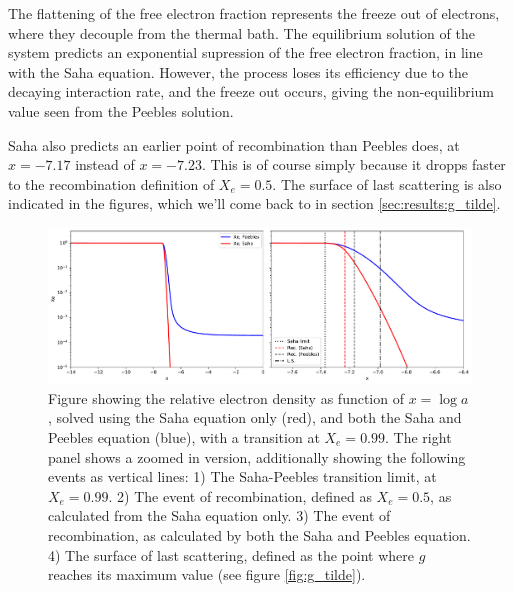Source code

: \documentclass[10pt, a4paper]{article}
\begin{document}
The flattening of the free electron fraction represents the freeze out of electrons, where they decouple from the thermal bath. The equilibrium solution of the system predicts an exponential supression of the free electron fraction, in line with the Saha equation. However, the process loses its efficiency due to the decaying interaction rate, and the freeze out occurs, giving the non-equilibrium value seen from the Peebles solution.

Saha also predicts an earlier point of recombination than Peebles does, at $x = -7.17$ instead of $x = - 7.23$. This is of course simply because it dropps faster to the recombination definition of $X_e = 0.5$. The surface of last scattering is also indicated in the figures, which we'll come back to in section \ref{sec:results:g_tilde}.



\begin{figure}[H]
    \centering
    \includegraphics[scale=0.5]{../m2_figs/Xe.pdf}
    \caption{Figure showing the relative electron density as function of $x=\log{a}$, solved using the Saha equation only (red), and both the Saha and Peebles equation (blue), with a transition at $X_e = 0.99$. The right panel shows a zoomed in version, additionally showing the following events as vertical lines: 1) The Saha-Peebles transition limit, at $X_e = 0.99$. 2) The event of recombination, defined as $X_e = 0.5$, as calculated from the Saha equation only. 3) The event of recombination, as calculated by both the Saha and Peebles equation. 4) The surface of last scattering, defined as the point where $g$ reaches its maximum value (see figure \ref{fig:g_tilde}).}
    \label{fig:Xe}
\end{figure}
\end{document}
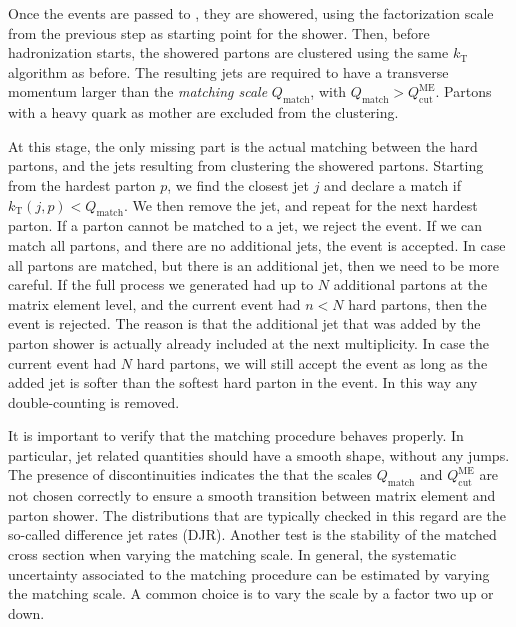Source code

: Once the events are passed to \PYTHIA, they are showered, using the factorization scale from the
previous step as starting point for the shower. Then, before hadronization starts, the showered
partons are clustered using the same $k_{\mathrm{T}}$ algorithm as before. The resulting jets are
required to have a transverse momentum larger than the \textit{matching scale} $Q_{\mathrm{match}}$,
with $Q_{\mathrm{match}} > Q_{\mathrm{cut}}^{\mathrm{ME}}$. 
Partons with a heavy quark as mother are excluded from the clustering. 

At this stage, the only missing part is the actual matching between the hard partons, and the jets
resulting from clustering the showered partons. Starting from the hardest parton $p$, we find the
closest jet $j$ and declare a match if $k_{\mathrm{T}}(j,p) < Q_{\mathrm{match}}$. We then remove
the jet, and repeat for the next hardest parton. If a parton cannot be matched to a jet, we reject
the event. 
If we can match all partons, and there are no additional jets, the event is accepted. 
In case all partons are matched, but there is an additional jet, then we need to be more careful. 
If the full process we generated had up to $N$ additional partons at the matrix element level, and
the current event had $n < N$ hard partons, then the event is rejected. The reason is that
the additional jet that was added by the parton shower is actually already included at the next
multiplicity. In case the current event had $N$ hard partons, we will still accept the event as
long as the added jet is softer than the softest hard parton in the event. 
In this way any double-counting is removed. 

It is important to verify that the matching procedure behaves properly. In particular, jet related
quantities should have a smooth shape, without any jumps. The presence of discontinuities indicates
the that the scales $Q_{\mathrm{match}}$ and $Q_{\mathrm{cut}}^{\mathrm{ME}}$ are not chosen
correctly to ensure a smooth transition between matrix element and parton shower. The distributions
that are typically checked in this regard are the so-called difference jet rates (DJR). 
Another test is the stability of the matched cross section when varying the matching scale. In
general, the systematic uncertainty associated to the matching procedure can be estimated by
varying the matching scale. A common choice is to vary the scale by a factor two up or down.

◆ TASK OBJECTIVE ◆
Print the listing word for word, but omit the pictures.

◆ THE COMPLETED TASK ◆
Source code

: \documentclass[10pt, a4paper]{article}
\begin{document}
The flattening of the free electron fraction represents the freeze out of electrons, where they decouple from the thermal bath. The equilibrium solution of the system predicts an exponential supression of the free electron fraction, in line with the Saha equation. However, the process loses its efficiency due to the decaying interaction rate, and the freeze out occurs, giving the non-equilibrium value seen from the Peebles solution.

Saha also predicts an earlier point of recombination than Peebles does, at $x = -7.17$ instead of $x = - 7.23$. This is of course simply because it dropps faster to the recombination definition of $X_e = 0.5$. The surface of last scattering is also indicated in the figures, which we'll come back to in section \ref{sec:results:g_tilde}.



\begin{figure}[H]
    \centering
    \includegraphics[scale=0.5]{../m2_figs/Xe.pdf}
    \caption{Figure showing the relative electron density as function of $x=\log{a}$, solved using the Saha equation only (red), and both the Saha and Peebles equation (blue), with a transition at $X_e = 0.99$. The right panel shows a zoomed in version, additionally showing the following events as vertical lines: 1) The Saha-Peebles transition limit, at $X_e = 0.99$. 2) The event of recombination, defined as $X_e = 0.5$, as calculated from the Saha equation only. 3) The event of recombination, as calculated by both the Saha and Peebles equation. 4) The surface of last scattering, defined as the point where $g$ reaches its maximum value (see figure \ref{fig:g_tilde}).}
    \label{fig:Xe}
\end{figure}
\end{document}
Source code

: Once the events are passed to \PYTHIA, they are showered, using the factorization scale from the
previous step as starting point for the shower. Then, before hadronization starts, the showered
partons are clustered using the same $k_{\mathrm{T}}$ algorithm as before. The resulting jets are
required to have a transverse momentum larger than the \textit{matching scale} $Q_{\mathrm{match}}$,
with $Q_{\mathrm{match}} > Q_{\mathrm{cut}}^{\mathrm{ME}}$. 
Partons with a heavy quark as mother are excluded from the clustering. 

At this stage, the only missing part is the actual matching between the hard partons, and the jets
resulting from clustering the showered partons. Starting from the hardest parton $p$, we find the
closest jet $j$ and declare a match if $k_{\mathrm{T}}(j,p) < Q_{\mathrm{match}}$. We then remove
the jet, and repeat for the next hardest parton. If a parton cannot be matched to a jet, we reject
the event. 
If we can match all partons, and there are no additional jets, the event is accepted. 
In case all partons are matched, but there is an additional jet, then we need to be more careful. 
If the full process we generated had up to $N$ additional partons at the matrix element level, and
the current event had $n < N$ hard partons, then the event is rejected. The reason is that
the additional jet that was added by the parton shower is actually already included at the next
multiplicity. In case the current event had $N$ hard partons, we will still accept the event as
long as the added jet is softer than the softest hard parton in the event. 
In this way any double-counting is removed. 

It is important to verify that the matching procedure behaves properly. In particular, jet related
quantities should have a smooth shape, without any jumps. The presence of discontinuities indicates
the that the scales $Q_{\mathrm{match}}$ and $Q_{\mathrm{cut}}^{\mathrm{ME}}$ are not chosen
correctly to ensure a smooth transition between matrix element and parton shower. The distributions
that are typically checked in this regard are the so-called difference jet rates (DJR). 
Another test is the stability of the matched cross section when varying the matching scale. In
general, the systematic uncertainty associated to the matching procedure can be estimated by
varying the matching scale. A common choice is to vary the scale by a factor two up or down.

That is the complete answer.